--- DESCRIPTION OF THE TASK ---
Your answer should consist of every line in the records that holds "whatever".

--- RECORDS FOR THE EXERCISE ---
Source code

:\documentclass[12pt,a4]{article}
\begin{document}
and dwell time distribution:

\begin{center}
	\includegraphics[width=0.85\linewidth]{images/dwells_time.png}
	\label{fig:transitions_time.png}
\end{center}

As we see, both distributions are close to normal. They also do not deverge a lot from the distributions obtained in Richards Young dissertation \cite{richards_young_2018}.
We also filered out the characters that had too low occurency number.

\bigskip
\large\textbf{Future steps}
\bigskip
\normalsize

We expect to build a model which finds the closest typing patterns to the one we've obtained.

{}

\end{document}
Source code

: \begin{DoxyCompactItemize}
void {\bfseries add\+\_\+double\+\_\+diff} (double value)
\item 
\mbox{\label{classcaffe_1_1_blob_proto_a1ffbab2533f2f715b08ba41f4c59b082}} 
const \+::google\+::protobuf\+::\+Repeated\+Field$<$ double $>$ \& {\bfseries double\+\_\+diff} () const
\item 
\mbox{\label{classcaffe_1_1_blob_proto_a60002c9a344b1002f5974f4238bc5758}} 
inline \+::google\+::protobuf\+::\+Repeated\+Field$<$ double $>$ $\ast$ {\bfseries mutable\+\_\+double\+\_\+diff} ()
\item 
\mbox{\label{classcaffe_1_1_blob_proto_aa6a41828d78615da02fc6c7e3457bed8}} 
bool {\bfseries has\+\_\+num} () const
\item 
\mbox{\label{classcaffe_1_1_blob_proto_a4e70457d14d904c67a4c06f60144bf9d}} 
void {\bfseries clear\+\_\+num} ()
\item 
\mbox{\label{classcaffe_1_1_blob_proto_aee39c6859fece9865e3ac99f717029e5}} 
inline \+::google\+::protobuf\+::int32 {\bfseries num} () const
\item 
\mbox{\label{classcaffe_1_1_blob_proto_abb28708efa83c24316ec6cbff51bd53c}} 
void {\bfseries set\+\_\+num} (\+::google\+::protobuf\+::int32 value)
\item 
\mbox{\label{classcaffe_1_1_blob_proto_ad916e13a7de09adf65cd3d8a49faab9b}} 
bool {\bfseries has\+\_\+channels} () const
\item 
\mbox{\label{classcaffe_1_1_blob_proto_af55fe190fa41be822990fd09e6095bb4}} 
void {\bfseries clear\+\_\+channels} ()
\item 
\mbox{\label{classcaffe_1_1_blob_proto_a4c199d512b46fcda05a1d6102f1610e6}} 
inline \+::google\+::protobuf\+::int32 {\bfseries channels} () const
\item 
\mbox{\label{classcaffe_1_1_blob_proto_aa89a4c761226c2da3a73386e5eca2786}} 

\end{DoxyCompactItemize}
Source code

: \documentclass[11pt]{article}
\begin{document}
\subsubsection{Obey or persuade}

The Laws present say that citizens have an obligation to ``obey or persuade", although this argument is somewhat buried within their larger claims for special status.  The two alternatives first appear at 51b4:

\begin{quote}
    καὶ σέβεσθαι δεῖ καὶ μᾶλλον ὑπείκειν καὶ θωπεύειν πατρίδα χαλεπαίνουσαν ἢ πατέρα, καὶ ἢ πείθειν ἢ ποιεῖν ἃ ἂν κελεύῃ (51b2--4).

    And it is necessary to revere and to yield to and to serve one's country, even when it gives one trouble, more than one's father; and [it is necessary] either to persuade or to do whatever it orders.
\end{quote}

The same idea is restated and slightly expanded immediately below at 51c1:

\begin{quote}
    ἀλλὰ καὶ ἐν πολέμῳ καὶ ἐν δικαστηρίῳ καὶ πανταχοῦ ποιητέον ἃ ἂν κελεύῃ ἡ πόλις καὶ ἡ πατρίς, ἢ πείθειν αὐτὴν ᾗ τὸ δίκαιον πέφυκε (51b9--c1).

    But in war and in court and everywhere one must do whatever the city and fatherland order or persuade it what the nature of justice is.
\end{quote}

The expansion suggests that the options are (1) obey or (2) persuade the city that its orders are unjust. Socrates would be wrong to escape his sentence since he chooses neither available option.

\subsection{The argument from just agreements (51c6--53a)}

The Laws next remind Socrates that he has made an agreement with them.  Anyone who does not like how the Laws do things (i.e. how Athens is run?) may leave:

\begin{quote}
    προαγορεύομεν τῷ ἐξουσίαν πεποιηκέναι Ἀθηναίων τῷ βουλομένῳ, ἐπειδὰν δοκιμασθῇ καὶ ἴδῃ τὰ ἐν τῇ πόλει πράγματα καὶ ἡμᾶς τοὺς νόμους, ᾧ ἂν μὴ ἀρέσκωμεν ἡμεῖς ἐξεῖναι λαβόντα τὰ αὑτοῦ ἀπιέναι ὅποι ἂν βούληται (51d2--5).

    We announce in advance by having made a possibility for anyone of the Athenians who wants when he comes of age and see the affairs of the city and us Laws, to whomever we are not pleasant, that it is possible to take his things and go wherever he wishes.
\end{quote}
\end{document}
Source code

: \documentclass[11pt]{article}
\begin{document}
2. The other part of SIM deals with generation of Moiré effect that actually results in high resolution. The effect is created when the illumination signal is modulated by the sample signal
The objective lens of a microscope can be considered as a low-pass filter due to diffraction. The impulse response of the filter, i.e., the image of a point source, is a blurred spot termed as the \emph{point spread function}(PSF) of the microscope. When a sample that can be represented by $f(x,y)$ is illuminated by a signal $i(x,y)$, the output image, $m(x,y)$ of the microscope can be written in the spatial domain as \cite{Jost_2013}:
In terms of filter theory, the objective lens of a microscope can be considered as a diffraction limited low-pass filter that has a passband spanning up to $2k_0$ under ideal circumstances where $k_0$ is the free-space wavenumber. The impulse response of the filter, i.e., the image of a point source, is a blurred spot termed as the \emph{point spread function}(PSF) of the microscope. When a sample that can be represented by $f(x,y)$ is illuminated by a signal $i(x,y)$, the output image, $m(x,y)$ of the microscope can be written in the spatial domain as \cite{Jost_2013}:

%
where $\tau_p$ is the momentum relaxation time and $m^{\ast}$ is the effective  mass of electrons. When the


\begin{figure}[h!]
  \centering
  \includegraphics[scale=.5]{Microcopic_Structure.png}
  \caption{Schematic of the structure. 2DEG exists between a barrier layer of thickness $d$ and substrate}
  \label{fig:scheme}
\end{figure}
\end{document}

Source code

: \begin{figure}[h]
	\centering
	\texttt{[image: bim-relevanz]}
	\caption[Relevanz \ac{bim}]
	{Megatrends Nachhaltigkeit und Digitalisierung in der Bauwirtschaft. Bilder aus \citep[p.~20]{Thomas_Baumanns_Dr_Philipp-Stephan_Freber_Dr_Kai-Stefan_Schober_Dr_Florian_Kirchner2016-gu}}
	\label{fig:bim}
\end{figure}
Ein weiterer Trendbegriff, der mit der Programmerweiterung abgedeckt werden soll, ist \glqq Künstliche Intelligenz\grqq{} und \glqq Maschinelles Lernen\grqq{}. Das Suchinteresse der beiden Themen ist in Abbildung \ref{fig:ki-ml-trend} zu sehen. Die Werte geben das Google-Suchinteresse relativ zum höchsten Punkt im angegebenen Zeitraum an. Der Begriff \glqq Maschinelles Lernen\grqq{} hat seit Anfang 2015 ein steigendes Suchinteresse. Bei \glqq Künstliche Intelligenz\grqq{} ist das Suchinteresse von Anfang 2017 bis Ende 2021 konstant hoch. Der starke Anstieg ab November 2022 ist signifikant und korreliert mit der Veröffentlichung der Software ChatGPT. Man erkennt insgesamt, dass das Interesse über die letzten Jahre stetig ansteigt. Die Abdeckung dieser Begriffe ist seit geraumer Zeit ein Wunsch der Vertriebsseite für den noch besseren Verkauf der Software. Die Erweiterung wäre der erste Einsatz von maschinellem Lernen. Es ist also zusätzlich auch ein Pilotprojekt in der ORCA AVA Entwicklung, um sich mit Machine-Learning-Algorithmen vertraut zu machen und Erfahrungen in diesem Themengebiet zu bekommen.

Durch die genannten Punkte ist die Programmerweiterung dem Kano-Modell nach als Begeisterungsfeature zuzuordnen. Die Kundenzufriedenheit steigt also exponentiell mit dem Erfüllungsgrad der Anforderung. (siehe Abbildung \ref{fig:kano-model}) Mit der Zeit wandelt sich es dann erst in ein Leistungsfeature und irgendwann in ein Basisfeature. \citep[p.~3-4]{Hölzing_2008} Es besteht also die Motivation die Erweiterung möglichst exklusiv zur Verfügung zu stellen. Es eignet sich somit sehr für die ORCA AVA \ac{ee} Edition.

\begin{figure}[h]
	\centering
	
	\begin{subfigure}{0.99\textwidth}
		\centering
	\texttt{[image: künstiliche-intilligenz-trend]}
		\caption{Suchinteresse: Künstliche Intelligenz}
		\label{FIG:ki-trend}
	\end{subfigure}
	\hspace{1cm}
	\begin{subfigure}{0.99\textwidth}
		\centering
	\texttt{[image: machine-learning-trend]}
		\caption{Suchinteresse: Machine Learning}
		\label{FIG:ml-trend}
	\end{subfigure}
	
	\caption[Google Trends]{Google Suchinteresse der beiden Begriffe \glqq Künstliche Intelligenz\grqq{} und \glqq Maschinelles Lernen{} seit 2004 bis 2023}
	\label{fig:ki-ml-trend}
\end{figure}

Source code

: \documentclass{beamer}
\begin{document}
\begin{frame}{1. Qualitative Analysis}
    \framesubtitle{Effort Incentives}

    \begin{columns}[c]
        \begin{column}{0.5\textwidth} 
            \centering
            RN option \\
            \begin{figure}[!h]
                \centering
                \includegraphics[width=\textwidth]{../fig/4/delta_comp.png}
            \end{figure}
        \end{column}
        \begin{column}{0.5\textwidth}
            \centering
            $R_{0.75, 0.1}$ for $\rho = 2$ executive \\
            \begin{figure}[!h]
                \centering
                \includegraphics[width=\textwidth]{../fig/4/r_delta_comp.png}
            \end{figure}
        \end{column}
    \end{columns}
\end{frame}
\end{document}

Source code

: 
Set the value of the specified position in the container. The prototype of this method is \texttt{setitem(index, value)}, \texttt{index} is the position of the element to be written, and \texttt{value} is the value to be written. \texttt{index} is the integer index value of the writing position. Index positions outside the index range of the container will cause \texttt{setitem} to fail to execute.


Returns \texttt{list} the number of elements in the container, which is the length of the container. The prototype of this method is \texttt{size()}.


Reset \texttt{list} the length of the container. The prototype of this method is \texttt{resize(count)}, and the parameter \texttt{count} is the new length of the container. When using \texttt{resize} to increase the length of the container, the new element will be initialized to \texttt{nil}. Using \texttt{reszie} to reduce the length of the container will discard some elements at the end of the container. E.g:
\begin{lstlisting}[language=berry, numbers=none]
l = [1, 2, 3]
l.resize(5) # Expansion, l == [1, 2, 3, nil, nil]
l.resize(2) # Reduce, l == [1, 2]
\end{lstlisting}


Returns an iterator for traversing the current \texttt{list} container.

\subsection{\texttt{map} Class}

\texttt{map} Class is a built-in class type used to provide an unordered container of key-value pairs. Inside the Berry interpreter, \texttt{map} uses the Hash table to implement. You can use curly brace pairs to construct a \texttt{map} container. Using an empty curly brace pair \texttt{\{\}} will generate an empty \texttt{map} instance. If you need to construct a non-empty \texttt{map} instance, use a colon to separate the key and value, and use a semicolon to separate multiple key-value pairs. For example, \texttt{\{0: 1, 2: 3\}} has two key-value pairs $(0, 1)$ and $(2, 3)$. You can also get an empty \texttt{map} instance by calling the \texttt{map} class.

--- PROBLEM SOLUTION ---
    And it is necessary to revere and to yield to and to serve one's country, even when it gives one trouble, more than one's father; and [it is necessary] either to persuade or to do whatever it orders.
    But in war and in court and everywhere one must do whatever the city and fatherland order or persuade it what the nature of justice is.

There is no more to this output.